Exercise directions: Only the lines from the one containing "P\_obs += F[i];" through the end of the listing are to be transcribed, exactly and with both ends included.
+++ Data in this exercise +++
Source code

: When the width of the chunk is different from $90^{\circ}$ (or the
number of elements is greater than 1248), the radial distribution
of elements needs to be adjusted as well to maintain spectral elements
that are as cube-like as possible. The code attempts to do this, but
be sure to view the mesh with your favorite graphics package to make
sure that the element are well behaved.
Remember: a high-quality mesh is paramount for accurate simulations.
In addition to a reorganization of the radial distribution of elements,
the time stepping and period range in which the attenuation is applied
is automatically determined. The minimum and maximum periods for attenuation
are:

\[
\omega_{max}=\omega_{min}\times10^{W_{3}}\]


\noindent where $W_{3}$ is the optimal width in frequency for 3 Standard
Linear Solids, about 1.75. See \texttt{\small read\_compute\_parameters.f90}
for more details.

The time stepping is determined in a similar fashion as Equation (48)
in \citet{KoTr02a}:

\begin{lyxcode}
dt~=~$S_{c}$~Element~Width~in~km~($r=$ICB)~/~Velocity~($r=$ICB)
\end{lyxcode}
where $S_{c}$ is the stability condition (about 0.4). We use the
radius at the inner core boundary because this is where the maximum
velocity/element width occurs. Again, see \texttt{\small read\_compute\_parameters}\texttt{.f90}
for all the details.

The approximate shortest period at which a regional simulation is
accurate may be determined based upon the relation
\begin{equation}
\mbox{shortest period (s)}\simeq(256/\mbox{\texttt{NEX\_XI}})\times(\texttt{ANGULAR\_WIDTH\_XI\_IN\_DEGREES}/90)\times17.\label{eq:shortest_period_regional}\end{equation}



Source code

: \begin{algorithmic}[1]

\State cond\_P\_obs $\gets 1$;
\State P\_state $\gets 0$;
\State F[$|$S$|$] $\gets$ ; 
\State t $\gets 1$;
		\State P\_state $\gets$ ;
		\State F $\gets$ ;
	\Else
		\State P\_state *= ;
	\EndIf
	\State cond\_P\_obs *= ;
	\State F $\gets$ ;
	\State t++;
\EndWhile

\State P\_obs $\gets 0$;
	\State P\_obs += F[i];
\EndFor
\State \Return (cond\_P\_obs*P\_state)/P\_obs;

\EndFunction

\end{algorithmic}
+++
Your response:
	\State P\_obs += F[i];
\EndFor
\State \Return (cond\_P\_obs*P\_state)/P\_obs;

\EndFunction

\end{algorithmic}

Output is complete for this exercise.